Question

An explorer is caught in a whiteout (in which the snowfall is so thick that the ground cannot be distinguished from the sky) while returning to base camp. He was supposed to travel due north for 5.3 km, but when the snow clears, he discovers that he actually traveled 8.4 km at 47o north of due east. (a) How far and (b) in what direction (south of due west) must he now travel to reach base camp

Answer 1

Answer:

$s=5.79\ km$

$\theta=47^{\circ}$ east of south

Explanation:

Given:

• distance of the person form the initial position, $d'=8.4\ km$

• direction of the person from the initial position, $47^{\circ}$ north of east

• distance supposed to travel form the initial position, $d=5.3\ km$

• direction supposed to travel from the initial position, due North

Now refer the schematic for visualization of situation:

$y=d'.\sin47^{\circ}-d$

$y=8.4\times \sin47-5.3$ ...............(1)

$x=d'.\cos47^{\circ}$

$x=8.4\times \cos47^{\circ}$ .................(2)
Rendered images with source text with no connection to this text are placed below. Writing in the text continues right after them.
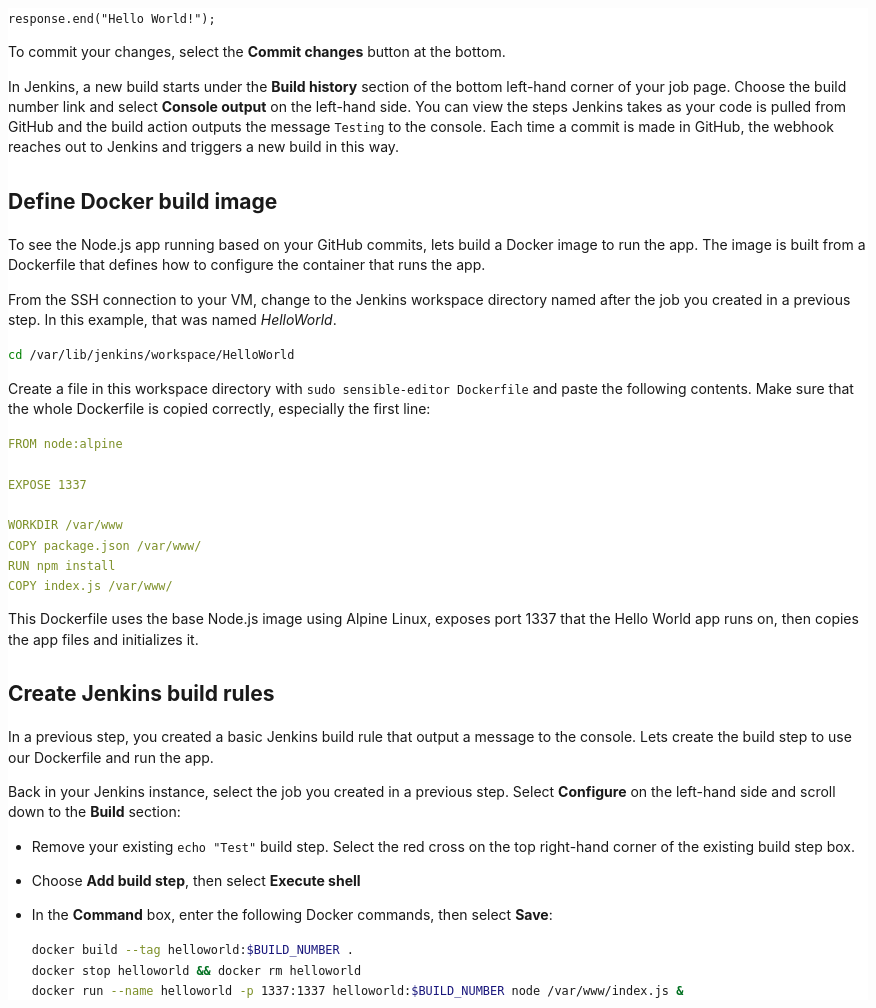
 ```nodejs
response.end("Hello World!");
```

To commit your changes, select the **Commit changes** button at the bottom.

In Jenkins, a new build starts under the **Build history** section of the bottom left-hand corner of your job page. Choose the build number link and select **Console output** on the left-hand side. You can view the steps Jenkins takes as your code is pulled from GitHub and the build action outputs the message `Testing` to the console. Each time a commit is made in GitHub, the webhook reaches out to Jenkins and triggers a new build in this way.


## Define Docker build image
To see the Node.js app running based on your GitHub commits, lets build a Docker image to run the app. The image is built from a Dockerfile that defines how to configure the container that runs the app. 

From the SSH connection to your VM, change to the Jenkins workspace directory named after the job you created in a previous step. In this example, that was named *HelloWorld*.

```bash
cd /var/lib/jenkins/workspace/HelloWorld
```

Create a file in this workspace directory with `sudo sensible-editor Dockerfile` and paste the following contents. Make sure that the whole Dockerfile is copied correctly, especially the first line:

```yaml
FROM node:alpine

EXPOSE 1337

WORKDIR /var/www
COPY package.json /var/www/
RUN npm install
COPY index.js /var/www/
```

This Dockerfile uses the base Node.js image using Alpine Linux, exposes port 1337 that the Hello World app runs on, then copies the app files and initializes it.


## Create Jenkins build rules
In a previous step, you created a basic Jenkins build rule that output a message to the console. Lets create the build step to use our Dockerfile and run the app.

Back in your Jenkins instance, select the job you created in a previous step. Select **Configure** on the left-hand side and scroll down to the **Build** section:

- Remove your existing `echo "Test"` build step. Select the red cross on the top right-hand corner of the existing build step box.
- Choose **Add build step**, then select **Execute shell**
- In the **Command** box, enter the following Docker commands, then select **Save**:

  ```bash
  docker build --tag helloworld:$BUILD_NUMBER .
  docker stop helloworld && docker rm helloworld
  docker run --name helloworld -p 1337:1337 helloworld:$BUILD_NUMBER node /var/www/index.js &
  ```
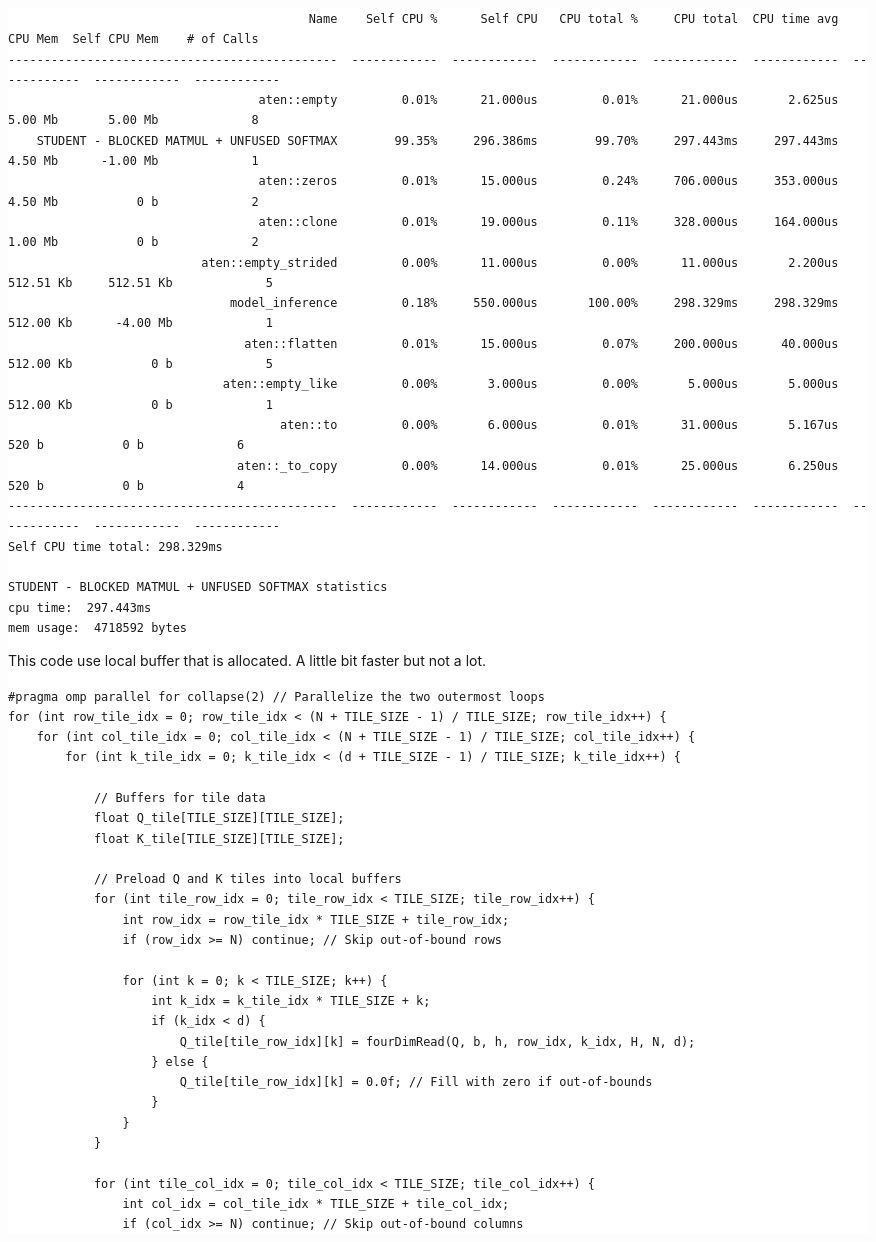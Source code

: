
 ```
                                          Name    Self CPU %      Self CPU   CPU total %     CPU total  CPU time avg       CPU Mem  Self CPU Mem    # of Calls
----------------------------------------------  ------------  ------------  ------------  ------------  ------------  ------------  ------------  ------------
                                   aten::empty         0.01%      21.000us         0.01%      21.000us       2.625us       5.00 Mb       5.00 Mb             8
    STUDENT - BLOCKED MATMUL + UNFUSED SOFTMAX        99.35%     296.386ms        99.70%     297.443ms     297.443ms       4.50 Mb      -1.00 Mb             1
                                   aten::zeros         0.01%      15.000us         0.24%     706.000us     353.000us       4.50 Mb           0 b             2
                                   aten::clone         0.01%      19.000us         0.11%     328.000us     164.000us       1.00 Mb           0 b             2
                           aten::empty_strided         0.00%      11.000us         0.00%      11.000us       2.200us     512.51 Kb     512.51 Kb             5
                               model_inference         0.18%     550.000us       100.00%     298.329ms     298.329ms     512.00 Kb      -4.00 Mb             1
                                 aten::flatten         0.01%      15.000us         0.07%     200.000us      40.000us     512.00 Kb           0 b             5
                              aten::empty_like         0.00%       3.000us         0.00%       5.000us       5.000us     512.00 Kb           0 b             1
                                      aten::to         0.00%       6.000us         0.01%      31.000us       5.167us         520 b           0 b             6
                                aten::_to_copy         0.00%      14.000us         0.01%      25.000us       6.250us         520 b           0 b             4
----------------------------------------------  ------------  ------------  ------------  ------------  ------------  ------------  ------------  ------------
Self CPU time total: 298.329ms

STUDENT - BLOCKED MATMUL + UNFUSED SOFTMAX statistics
cpu time:  297.443ms
mem usage:  4718592 bytes
```

This code use local buffer that is allocated.
A little bit faster but not a lot.
```
#pragma omp parallel for collapse(2) // Parallelize the two outermost loops
for (int row_tile_idx = 0; row_tile_idx < (N + TILE_SIZE - 1) / TILE_SIZE; row_tile_idx++) {
    for (int col_tile_idx = 0; col_tile_idx < (N + TILE_SIZE - 1) / TILE_SIZE; col_tile_idx++) {
        for (int k_tile_idx = 0; k_tile_idx < (d + TILE_SIZE - 1) / TILE_SIZE; k_tile_idx++) {

            // Buffers for tile data
            float Q_tile[TILE_SIZE][TILE_SIZE];
            float K_tile[TILE_SIZE][TILE_SIZE];

            // Preload Q and K tiles into local buffers
            for (int tile_row_idx = 0; tile_row_idx < TILE_SIZE; tile_row_idx++) {
                int row_idx = row_tile_idx * TILE_SIZE + tile_row_idx;
                if (row_idx >= N) continue; // Skip out-of-bound rows

                for (int k = 0; k < TILE_SIZE; k++) {
                    int k_idx = k_tile_idx * TILE_SIZE + k;
                    if (k_idx < d) {
                        Q_tile[tile_row_idx][k] = fourDimRead(Q, b, h, row_idx, k_idx, H, N, d);
                    } else {
                        Q_tile[tile_row_idx][k] = 0.0f; // Fill with zero if out-of-bounds
                    }
                }
            }

            for (int tile_col_idx = 0; tile_col_idx < TILE_SIZE; tile_col_idx++) {
                int col_idx = col_tile_idx * TILE_SIZE + tile_col_idx;
                if (col_idx >= N) continue; // Skip out-of-bound columns

```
Now the direction of the desired position with respect to south:

$\tan\theta=\frac{y}{x}$

$\tan\theta=\frac{8.4\times \sin47}{8.4\times \cos47}$

$\theta=47^{\circ}$ east of south

Now the distance from the current position to the desired position:

$s=\sqrt{x^2+y^2}$

$s=\sqrt{(8.4\times \cos47)^2+(8.4\times \sin47-5.3)^2}$

$s=5.79\ km$